Exercise details: Copy each line of the records that contains the word "State".

Data excerpts:
● ● ● ●
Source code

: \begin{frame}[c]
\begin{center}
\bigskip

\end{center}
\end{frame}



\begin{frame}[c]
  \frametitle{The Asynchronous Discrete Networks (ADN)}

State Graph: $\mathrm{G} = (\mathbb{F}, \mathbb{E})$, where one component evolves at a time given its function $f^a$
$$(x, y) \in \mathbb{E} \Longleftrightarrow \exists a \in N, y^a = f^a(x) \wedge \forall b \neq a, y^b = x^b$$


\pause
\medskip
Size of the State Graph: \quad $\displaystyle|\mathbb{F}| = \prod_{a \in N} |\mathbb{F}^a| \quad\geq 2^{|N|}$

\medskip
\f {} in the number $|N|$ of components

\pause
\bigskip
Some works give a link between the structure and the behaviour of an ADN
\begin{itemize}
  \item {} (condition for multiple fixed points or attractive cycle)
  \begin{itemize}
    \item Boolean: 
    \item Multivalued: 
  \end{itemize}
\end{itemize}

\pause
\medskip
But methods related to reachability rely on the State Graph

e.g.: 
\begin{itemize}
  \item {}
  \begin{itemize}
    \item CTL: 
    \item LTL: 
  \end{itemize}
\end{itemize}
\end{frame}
● ● ● ●
Solution to the exercise:
State Graph: $\mathrm{G} = (\mathbb{F}, \mathbb{E})$, where one component evolves at a time given its function $f^a$
Size of the State Graph: \quad $\displaystyle|\mathbb{F}| = \prod_{a \in N} |\mathbb{F}^a| \quad\geq 2^{|N|}$
But methods related to reachability rely on the State Graph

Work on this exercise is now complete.